Clinical care: Addressing risk
A49 (P374)
Serum hyaluronic acid improves the performance of the Fibrosis-4 index in the identification of advanced liver disease in type 2 diabetes: The Edinburgh Type 2 Diabetes Study
SM Grecian1, S McLachlan1, JA Fallowfield2, IN Guha3, JR Morling3, RM Williamson4, RM Reynolds5, NN Zammitt6, JF Price1, MWJ Strachan4, PC Hayes2, S Glancy7, BM Frier5
1Usher Institute of Population Health Sciences and Informatics, University of Edinburgh, Edinburgh, UK, 2Centre for Inflammation Research, Queen's Medical Research Institute, University of Edinburgh, Edinburgh, UK, 3NIHR Nottingham Biomedical Research Centre, Nottingham University Hospitals NHS Trust and University of Nottingham, Nottingham, UK, 4Metabolic Unit, Western General Hospital, Edinburgh, UK, 5Centre for Cardiovascular Science, Queen's Medical Research Institute, University of Edinburgh, Edinburgh, UK, 6Department of Diabetes and Endocrinology, Royal Infirmary of Edinburgh, Edinburgh, UK, 7Department of Radiology, Western General Hospital, Edinburgh, UK
Background Type 2 diabetes is associated with increased cirrhosis and hepatocellular carcinoma (HCC), mostly secondary to non-alcoholic fatty liver disease (NAFLD).

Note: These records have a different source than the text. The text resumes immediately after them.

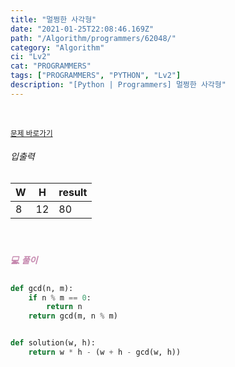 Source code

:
 ```yaml
---
title: "멀쩡한 사각형"
date: "2021-01-25T22:08:46.169Z"
path: "/Algorithm/programmers/62048/"
category: "Algorithm"
ci: "Lv2"
cat: "PROGRAMMERS"
tags: ["PROGRAMMERS", "PYTHON", "Lv2"]
description: "[Python | Programmers] 멀쩡한 사각형"
---
```


<br />

<a href="https://programmers.co.kr/learn/courses/30/lessons/62048"><small>문제 바로가기</small></a>

###### 입출력

| W    | H    | result |
| ---- | ---- | ------ |
| 8    | 12   | 80     |

<br />

##### <h5 style="color:#C587AE;">💻 풀이</h5>

```python
def gcd(n, m):
    if n % m == 0:
        return n
    return gcd(m, n % m)


def solution(w, h):
    return w * h - (w + h - gcd(w, h))
```



<br />

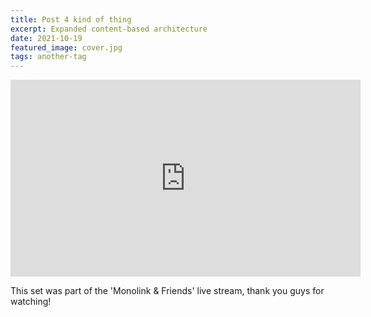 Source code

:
 ```yaml
---
title: Post 4 kind of thing
excerpt: Expanded content-based architecture
date: 2021-10-19
featured_image: cover.jpg
tags: another-tag
---
```


<iframe width="560" height="315" src="https://www.youtube-nocookie.com/embed/t9Szz0a0UYM" frameborder="0" allow="accelerometer; autoplay; clipboard-write; encrypted-media; gyroscope; picture-in-picture" allowfullscreen></iframe>

This set was part of the 'Monolink & Friends' live stream, thank you guys for watching! 

<!-- excerpt -->
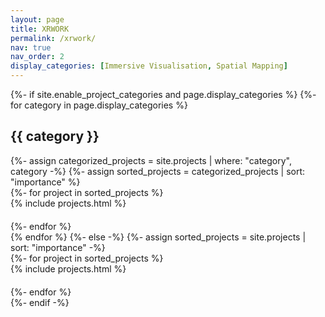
 ```yaml
---
layout: page
title: XRWORK
permalink: /xrwork/
nav: true
nav_order: 2
display_categories: [Immersive Visualisation, Spatial Mapping]
---
```

<!-- pages/projects.md -->
<div class="projects">
{%- if site.enable_project_categories and page.display_categories %}
  <!-- Display categorized projects -->
  {%- for category in page.display_categories %}
    <h2 class="category">{{ category }}</h2>
    {%- assign categorized_projects = site.projects | where: "category", category -%}
    {%- assign sorted_projects = categorized_projects | sort: "importance" %}
    <!-- Generate cards for each project -->
    <div class="row">
      {%- for project in sorted_projects %}
        <div class="col-12" style="width: 50vw; margin-bottom: 20px;">
          {% include projects.html %}
        </div>
      {%- endfor %}
    </div>
  {% endfor %}
{%- else -%}
  <!-- Display projects without categories -->
  {%- assign sorted_projects = site.projects | sort: "importance" -%}
  <!-- Generate cards for each project -->
  <div class="row">
    {%- for project in sorted_projects %}
      <div class="col-12" style="width: 50vw; margin-bottom: 20px;">
        {% include projects.html %}
      </div>
    {%- endfor %}
  </div>
{%- endif -%}
</div> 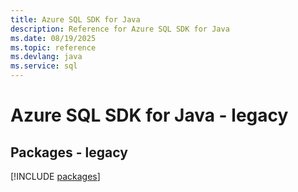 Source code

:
 ```yaml
---
title: Azure SQL SDK for Java
description: Reference for Azure SQL SDK for Java
ms.date: 08/19/2025
ms.topic: reference
ms.devlang: java
ms.service: sql
---
```

# Azure SQL SDK for Java - legacy
## Packages - legacy
[!INCLUDE [packages](sql-index.md)] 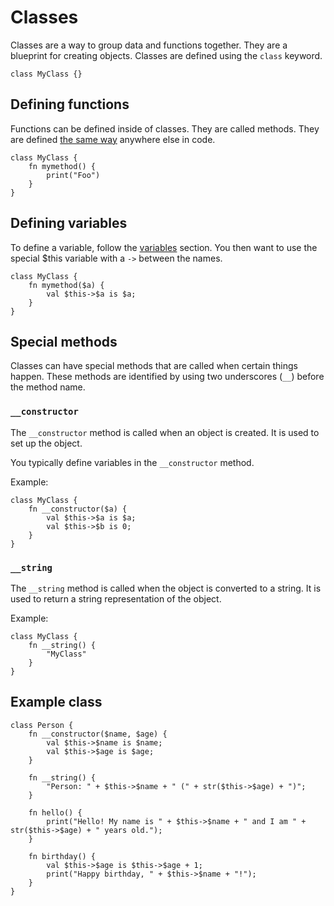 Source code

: # Classes

Classes are a way to group data and functions together. They are a blueprint for creating objects. Classes are defined using the `class` keyword.

```
class MyClass {}
```

## Defining functions

Functions can be defined inside of classes. They are called methods. They are defined [the same way](../basic-syntax/functions.md) anywhere else in code.

```
class MyClass {
    fn mymethod() {
        print("Foo")
    }
}
```

## Defining variables

To define a variable, follow the [variables](../basic-syntax/variables.md) section.
You then want to use the special $this variable with a `->` between the names.

```
class MyClass {
    fn mymethod($a) {
        val $this->$a is $a;
    }
}
```

## Special methods

Classes can have special methods that are called when certain things happen. These methods are identified by using two underscores (`__`) before the method name.

### `__constructor`

The `__constructor` method is called when an object is created. It is used to set up the object.

You typically define variables in the `__constructor` method. 

Example:

```
class MyClass {
    fn __constructor($a) {
        val $this->$a is $a;
        val $this->$b is 0;
    }
}
```

### `__string`

The `__string` method is called when the object is converted to a string. It is used to return a string representation of the object.

Example:

```
class MyClass {
    fn __string() {
        "MyClass"
    }
}
```

## Example class

```
class Person {
    fn __constructor($name, $age) {
        val $this->$name is $name;
        val $this->$age is $age;
    }
    
    fn __string() {
        "Person: " + $this->$name + " (" + str($this->$age) + ")";
    }
    
    fn hello() {
        print("Hello! My name is " + $this->$name + " and I am " + str($this->$age) + " years old.");
    }
    
    fn birthday() {
        val $this->$age is $this->$age + 1;
        print("Happy birthday, " + $this->$name + "!");
    }
}
```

There is increasing interest in risk stratification to identify who may benefit from hepatologist review. Current risk stratification tools are suboptimal and perform worse in people with diabetes than in those without.
Aim To identify whether the addition of complementary biomarker(s) improves performance of current risk stratification tools to identify cirrhosis/HCC in type 2 diabetes.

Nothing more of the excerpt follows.